The index, which now includes data from both HomeLet and Let Alliance, draws on reports from over 5,000 UK letting agents of rents achieved for newly agreed tenancies.

‘The impacts of inflation, the war in Ukraine, energy price and other cost increases, are all combining to squeeze households up and down the country’, said Homelet head of business intelligence Rob Wishart.

‘This month’s rental figures also show a rise, and it is relatively easy to surmise that all of the issues above will lead to an increased number of tenants unable to pay their rent, which is a bad thing for everyone.

‘As we have mentioned many times in the Homelet Rental Index, there is a shortage of housing stock in this country, and this is a phenomenon that is only getting worse as many landlords are deciding that they would prefer to leave the market altogether.
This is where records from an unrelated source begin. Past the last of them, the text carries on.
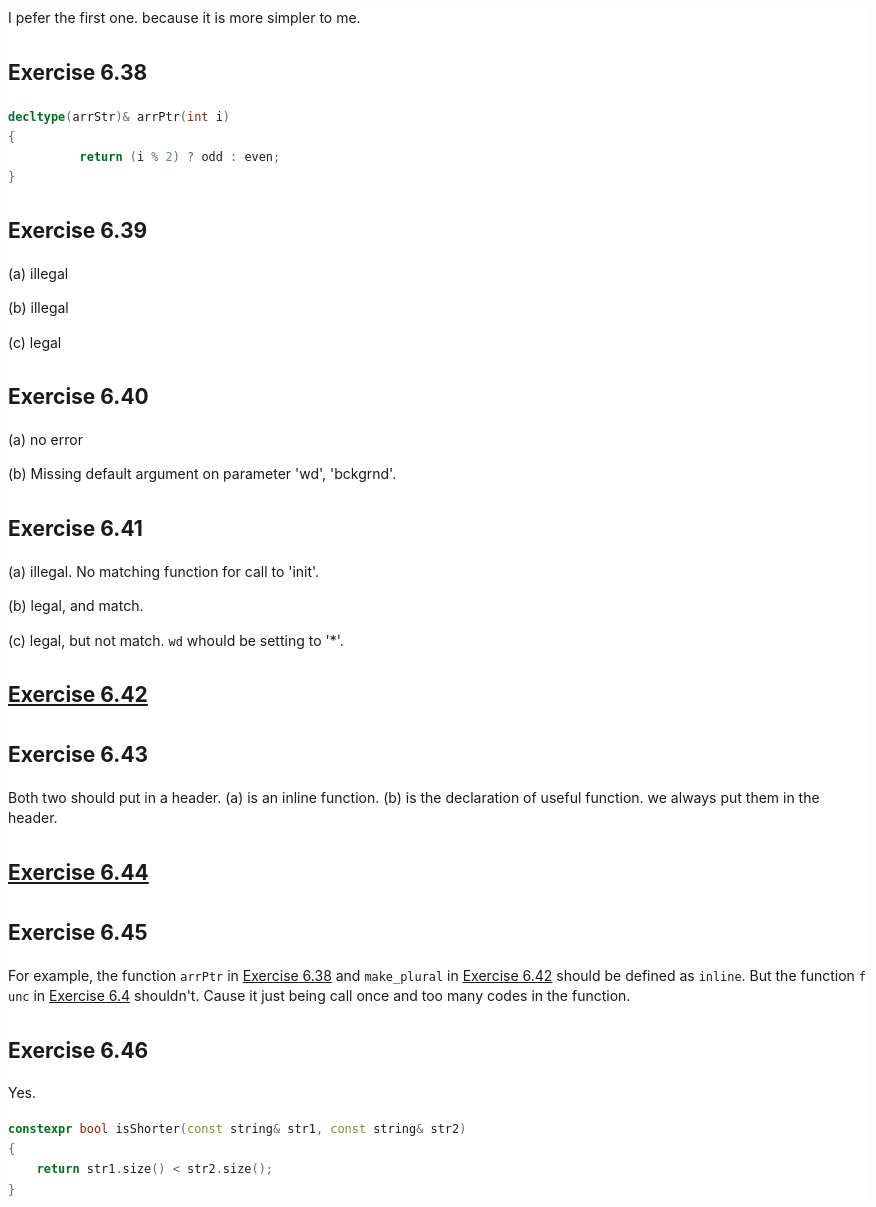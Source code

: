 I pefer the first one. because it is more simpler to me.

## Exercise 6.38
```cpp
decltype(arrStr)& arrPtr(int i)
{
          return (i % 2) ? odd : even;
}
```

## Exercise 6.39

(a) illegal

(b) illegal

(c) legal

## Exercise 6.40

(a) no error

(b) Missing default argument on parameter 'wd', 'bckgrnd'.

## Exercise 6.41

(a) illegal. No matching function for call to 'init'.

(b) legal, and match.

(c) legal, but not match. `wd` whould be setting to '*'.

## [Exercise 6.42](ex6_42.cpp)
## Exercise 6.43

Both two should put in a header. (a) is an inline function. (b) is the declaration of useful function. we always put them in the header.

## [Exercise 6.44](ex6_44.cpp)
## Exercise 6.45

For example, the function `arrPtr` in [Exercise 6.38](#exercise-638) and `make_plural` in [Exercise 6.42](#exercise-642) should be defined as `inline`. But the function `func` in [Exercise 6.4](#exercise-64) shouldn't. Cause it just being call once and too many codes in the function.

## Exercise 6.46

Yes.
```cpp
constexpr bool isShorter(const string& str1, const string& str2)
{
    return str1.size() < str2.size();
}
```

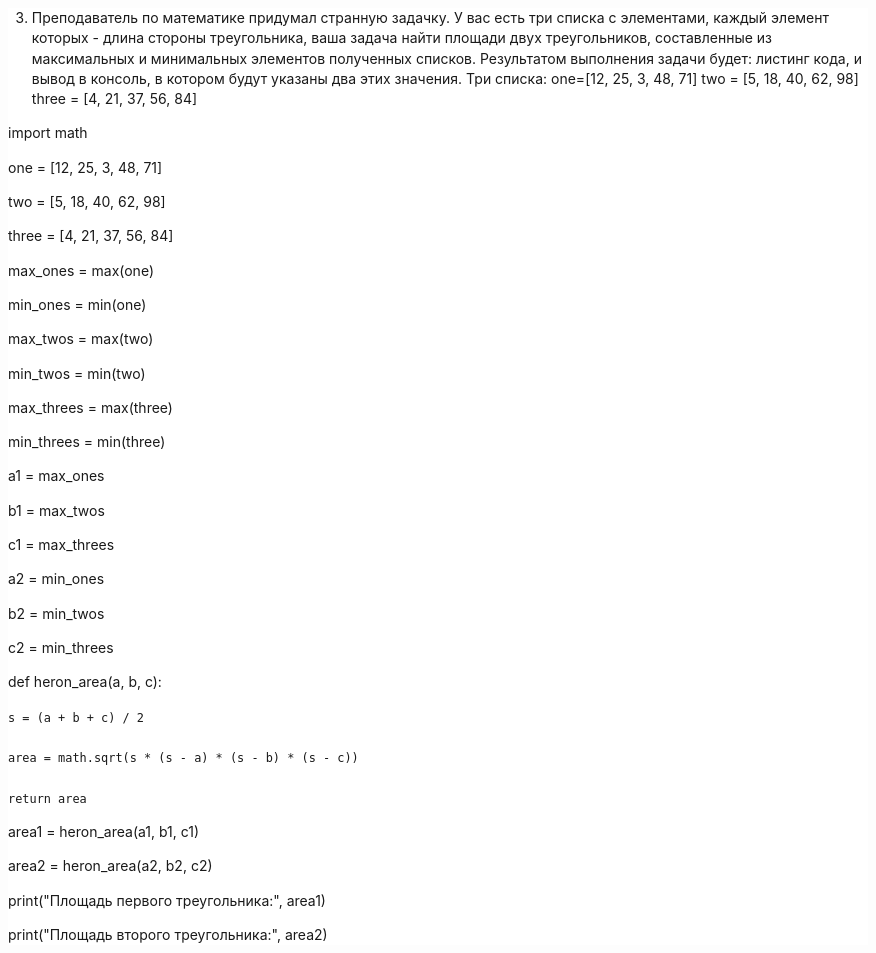 3) Преподаватель по математике придумал странную задачку. У вас есть три списка с элементами, каждый элемент которых - длина стороны треугольника, ваша задача найти площади двух треугольников, составленные из максимальных и минимальных элементов полученных списков. Результатом выполнения задачи будет: листинг кода, и вывод в консоль, в котором будут указаны два этих значения.
Три списка:
one=[12, 25, 3, 48, 71] two = [5, 18, 40, 62, 98] three = [4, 21, 37, 56, 84]

import math

one = [12, 25, 3, 48, 71]

two = [5, 18, 40, 62, 98]

three = [4, 21, 37, 56, 84]


max_ones = max(one)

min_ones = min(one)

max_twos = max(two)

min_twos = min(two)

max_threes = max(three)

min_threes = min(three)


a1 = max_ones

b1 = max_twos

c1 = max_threes

a2 = min_ones

b2 = min_twos

c2 = min_threes

def heron_area(a, b, c):

    s = (a + b + c) / 2
    
    area = math.sqrt(s * (s - a) * (s - b) * (s - c))
    
    return area
    
area1 = heron_area(a1, b1, c1)

area2 = heron_area(a2, b2, c2)

print("Площадь первого треугольника:", area1)

print("Площадь второго треугольника:", area2)

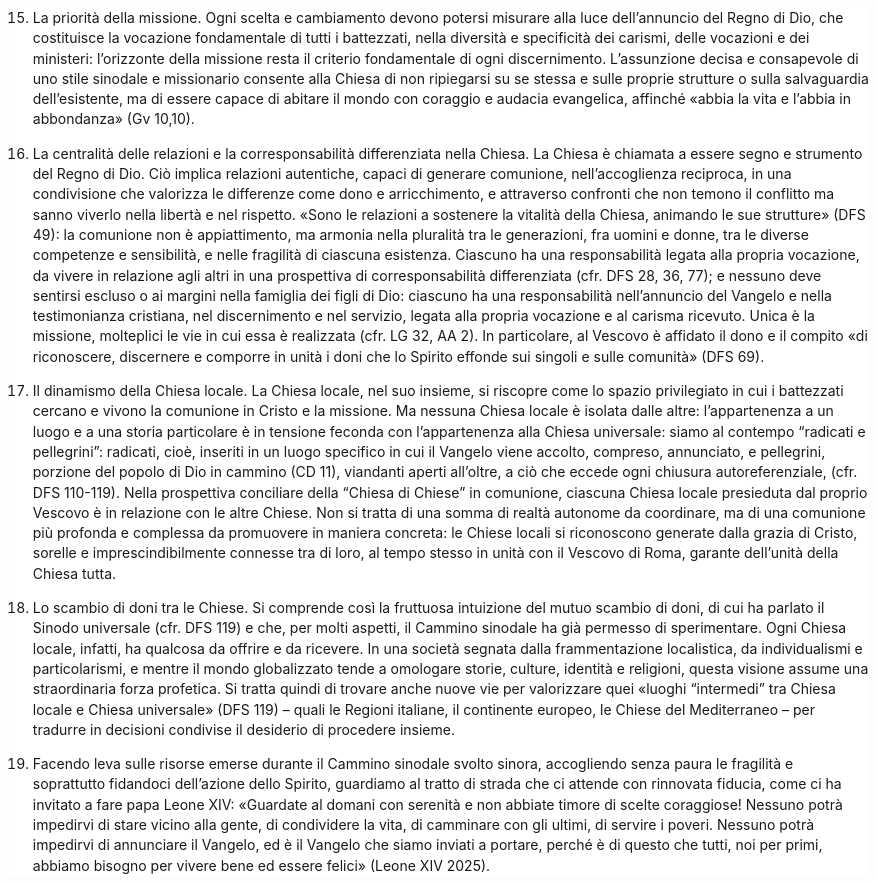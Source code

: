 15. La priorità della missione. Ogni scelta e cambiamento devono potersi misurare alla luce dell’annuncio del Regno di Dio, che costituisce la vocazione fondamentale di tutti i battezzati, nella diversità e specificità dei carismi, delle vocazioni e dei ministeri: l’orizzonte della missione resta il criterio fondamentale di ogni discernimento. L’assunzione decisa e consapevole di uno stile sinodale e missionario consente alla Chiesa di non ripiegarsi su se stessa e sulle proprie strutture o sulla salvaguardia dell’esistente, ma di essere capace di abitare il mondo con coraggio e audacia evangelica, affinché «abbia la vita e l’abbia in abbondanza» (Gv 10,10).

16. La centralità delle relazioni e la corresponsabilità differenziata nella Chiesa. La Chiesa è chiamata a essere segno e strumento del Regno di Dio. Ciò implica relazioni autentiche, capaci di generare comunione, nell’accoglienza reciproca, in una condivisione che valorizza le differenze come dono e arricchimento, e attraverso confronti che non temono il conflitto ma sanno viverlo nella libertà e nel rispetto. «Sono le relazioni a sostenere la vitalità della Chiesa, animando le sue strutture» (DFS 49): la comunione non è appiattimento, ma armonia nella pluralità tra le generazioni, fra uomini e donne, tra le diverse competenze e sensibilità, e nelle fragilità di ciascuna esistenza. Ciascuno ha una responsabilità legata alla propria vocazione, da vivere in relazione agli altri in una prospettiva di corresponsabilità differenziata (cfr. DFS 28, 36, 77); e nessuno deve sentirsi escluso o ai margini nella famiglia dei figli di Dio: ciascuno ha una responsabilità nell’annuncio del Vangelo e nella testimonianza cristiana, nel discernimento e nel servizio, legata alla propria vocazione e al carisma ricevuto. Unica è la missione, molteplici le vie in cui essa è realizzata (cfr. LG 32, AA 2). In particolare, al Vescovo è affidato il dono e il compito «di riconoscere, discernere e comporre in unità i doni che lo Spirito effonde sui singoli e sulle comunità» (DFS 69).

17. Il dinamismo della Chiesa locale. La Chiesa locale, nel suo insieme, si riscopre come lo spazio privilegiato in cui i battezzati cercano e vivono la comunione in Cristo e la missione. Ma nessuna Chiesa locale è isolata dalle altre: l’appartenenza a un luogo e a una storia particolare è in tensione feconda con l’appartenenza alla Chiesa universale: siamo al contempo “radicati e pellegrini”: radicati, cioè, inseriti in un luogo specifico in cui il Vangelo viene accolto, compreso, annunciato, e pellegrini, porzione del popolo di Dio in cammino (CD 11), viandanti aperti all’oltre, a ciò che eccede ogni chiusura autoreferenziale, (cfr. DFS 110-119). Nella prospettiva conciliare della “Chiesa di Chiese” in comunione, ciascuna Chiesa locale presieduta dal proprio Vescovo è in relazione con le altre Chiese. Non si tratta di una somma di realtà autonome da coordinare, ma di una comunione più profonda e complessa da promuovere in maniera concreta: le Chiese locali si riconoscono generate dalla grazia di Cristo, sorelle e imprescindibilmente connesse tra di loro, al tempo stesso in unità con il Vescovo di Roma, garante dell’unità della Chiesa tutta.

18. Lo scambio di doni tra le Chiese. Si comprende così la fruttuosa intuizione del mutuo scambio di doni, di cui ha parlato il Sinodo universale (cfr. DFS 119) e che, per molti aspetti, il Cammino sinodale ha già permesso di sperimentare. Ogni Chiesa locale, infatti, ha qualcosa da offrire e da ricevere. In una società segnata dalla frammentazione localistica, da individualismi e particolarismi, e mentre il mondo globalizzato tende a omologare storie, culture, identità e religioni, questa visione assume una straordinaria forza profetica. Si tratta quindi di trovare anche nuove vie per valorizzare quei «luoghi “intermedi” tra Chiesa locale e Chiesa universale» (DFS 119) – quali le Regioni italiane, il continente europeo, le Chiese del Mediterraneo – per tradurre in decisioni condivise il desiderio di procedere insieme.

19. Facendo leva sulle risorse emerse durante il Cammino sinodale svolto sinora, accogliendo senza paura le fragilità e soprattutto fidandoci dell’azione dello Spirito, guardiamo al tratto di strada che ci attende con rinnovata fiducia, come ci ha invitato a fare papa Leone XIV: «Guardate al domani con serenità e non abbiate timore di scelte coraggiose! Nessuno potrà impedirvi di stare vicino alla gente, di condividere la vita, di camminare con gli ultimi, di servire i poveri. Nessuno potrà impedirvi di annunciare il Vangelo, ed è il Vangelo che siamo inviati a portare, perché è di questo che tutti, noi per primi, abbiamo bisogno per vivere bene ed essere felici» (Leone XIV 2025).
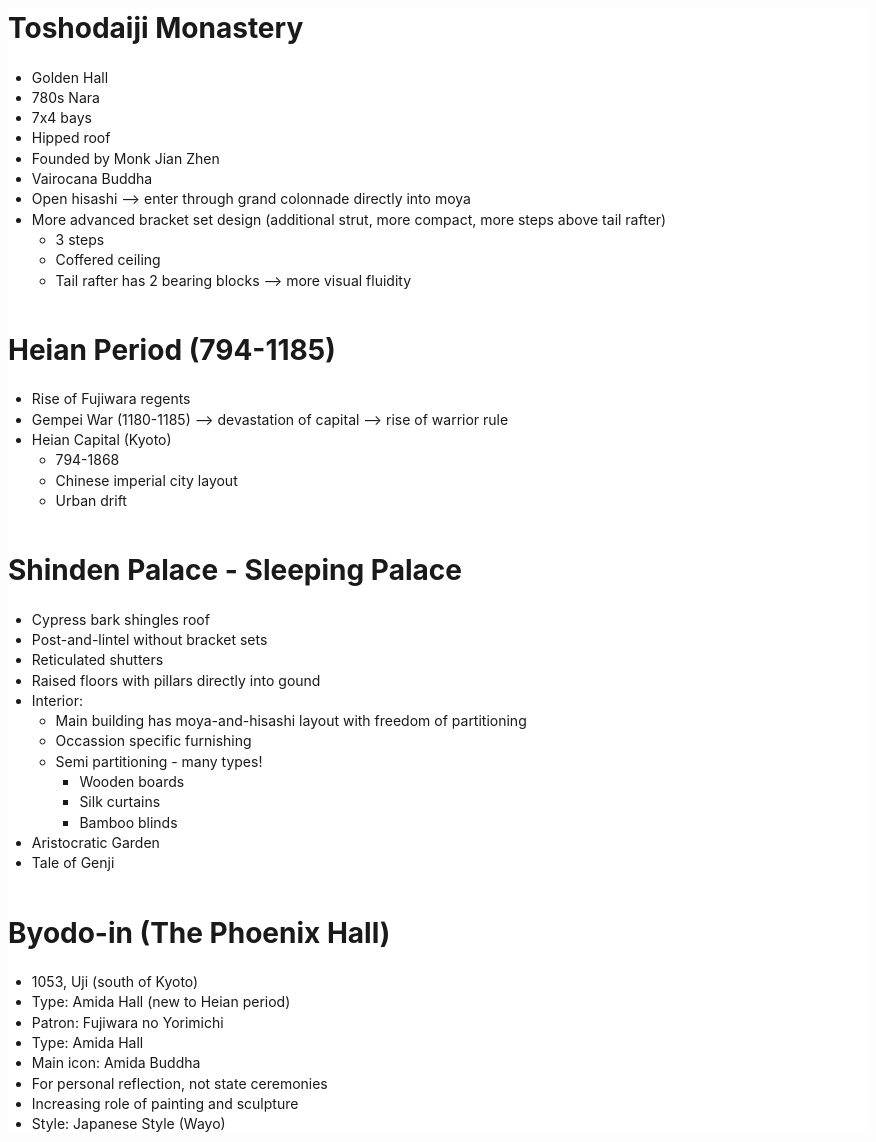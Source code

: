 # Toshodaiji Monastery
* Golden Hall
* 780s Nara
* 7x4 bays
* Hipped roof
* Founded by Monk Jian Zhen
* Vairocana Buddha
* Open hisashi --> enter through grand colonnade directly into moya
* More advanced bracket set design (additional strut, more compact, more steps above tail rafter)
	* 3 steps
	* Coffered ceiling
	* Tail rafter has 2 bearing blocks --> more visual fluidity

# Heian Period (794-1185)
* Rise of Fujiwara regents
* Gempei War (1180-1185) --> devastation of capital --> rise of warrior rule
* Heian Capital (Kyoto)
	* 794-1868
	* Chinese imperial city layout
	* Urban drift

# Shinden Palace - Sleeping Palace
* Cypress bark shingles roof
* Post-and-lintel without bracket sets
* Reticulated shutters
* Raised floors with pillars directly into gound
* Interior:
	* Main building has moya-and-hisashi layout with freedom of partitioning
	* Occassion specific furnishing
	* Semi partitioning - many types!
		* Wooden boards
		* Silk curtains
		* Bamboo blinds
* Aristocratic Garden
* Tale of Genji

# Byodo-in (The Phoenix Hall)
* 1053, Uji (south of Kyoto)
* Type: Amida Hall (new to Heian period)
* Patron: Fujiwara no Yorimichi
* Type: Amida Hall
* Main icon: Amida Buddha
* For personal reflection, not state ceremonies
* Increasing role of painting and sculpture
* Style: Japanese Style (Wayo)
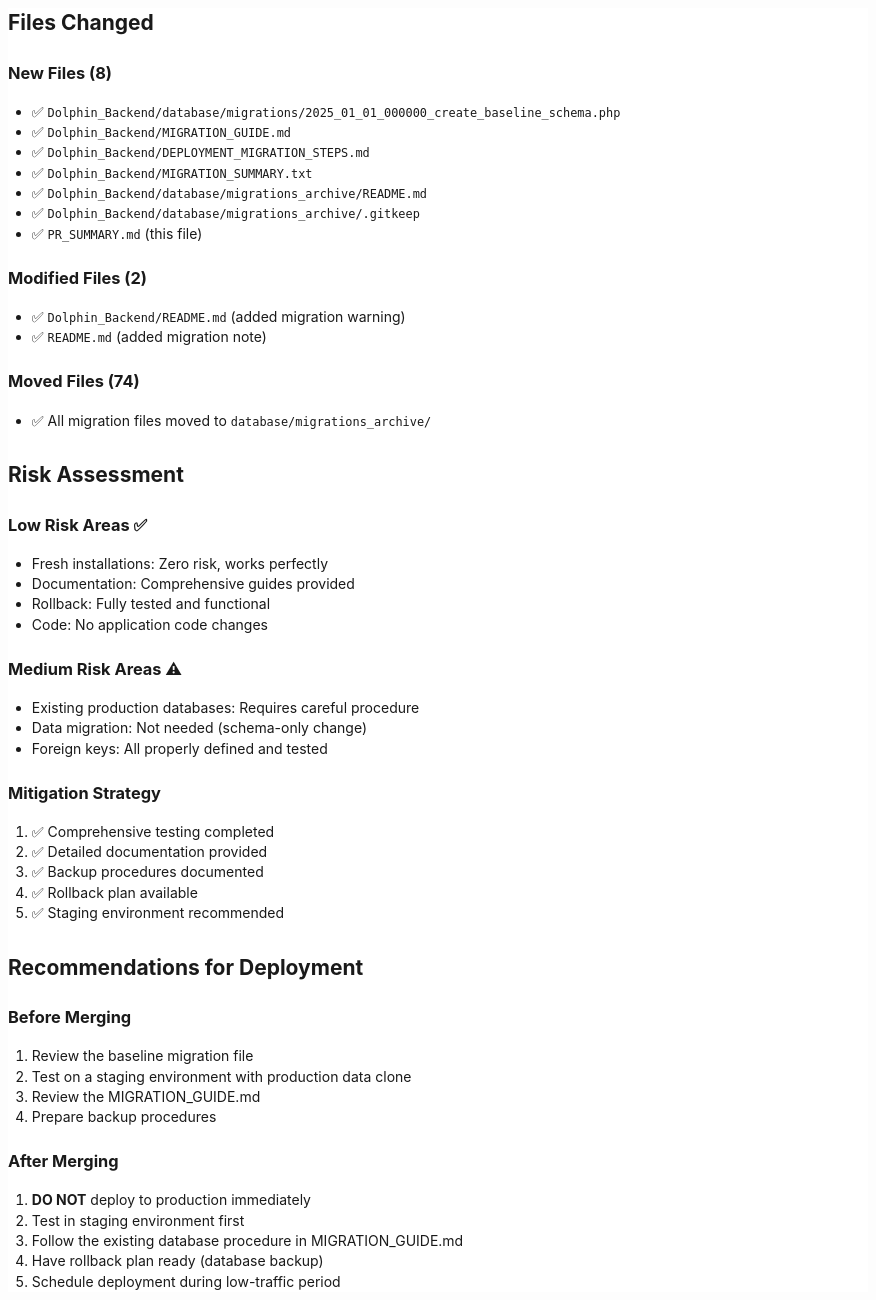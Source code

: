 ## Files Changed

### New Files (8)
- ✅ `Dolphin_Backend/database/migrations/2025_01_01_000000_create_baseline_schema.php`
- ✅ `Dolphin_Backend/MIGRATION_GUIDE.md`
- ✅ `Dolphin_Backend/DEPLOYMENT_MIGRATION_STEPS.md`
- ✅ `Dolphin_Backend/MIGRATION_SUMMARY.txt`
- ✅ `Dolphin_Backend/database/migrations_archive/README.md`
- ✅ `Dolphin_Backend/database/migrations_archive/.gitkeep`
- ✅ `PR_SUMMARY.md` (this file)

### Modified Files (2)
- ✅ `Dolphin_Backend/README.md` (added migration warning)
- ✅ `README.md` (added migration note)

### Moved Files (74)
- ✅ All migration files moved to `database/migrations_archive/`

## Risk Assessment

### Low Risk Areas ✅
- Fresh installations: Zero risk, works perfectly
- Documentation: Comprehensive guides provided
- Rollback: Fully tested and functional
- Code: No application code changes

### Medium Risk Areas ⚠️
- Existing production databases: Requires careful procedure
- Data migration: Not needed (schema-only change)
- Foreign keys: All properly defined and tested

### Mitigation Strategy
1. ✅ Comprehensive testing completed
2. ✅ Detailed documentation provided
3. ✅ Backup procedures documented
4. ✅ Rollback plan available
5. ✅ Staging environment recommended

## Recommendations for Deployment

### Before Merging
1. Review the baseline migration file
2. Test on a staging environment with production data clone
3. Review the MIGRATION_GUIDE.md
4. Prepare backup procedures

### After Merging
1. **DO NOT** deploy to production immediately
2. Test in staging environment first
3. Follow the existing database procedure in MIGRATION_GUIDE.md
4. Have rollback plan ready (database backup)
5. Schedule deployment during low-traffic period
If we continue to see a decline in the number of landlords, tenants are likely to pay the price, as a shortage of supply will see an increase in demand, making further price rises inevitable.

‘A recent survey from Homelet has revealed that four out of five renters (78 per cent) are worried about how they will pay their rent, and in the same survey, landlords named renters’ ability to pay rent as their number one concern. It is easy to see where the problems lie, and it is hard to see how the Renter’s Reform Bill will help address the issue’.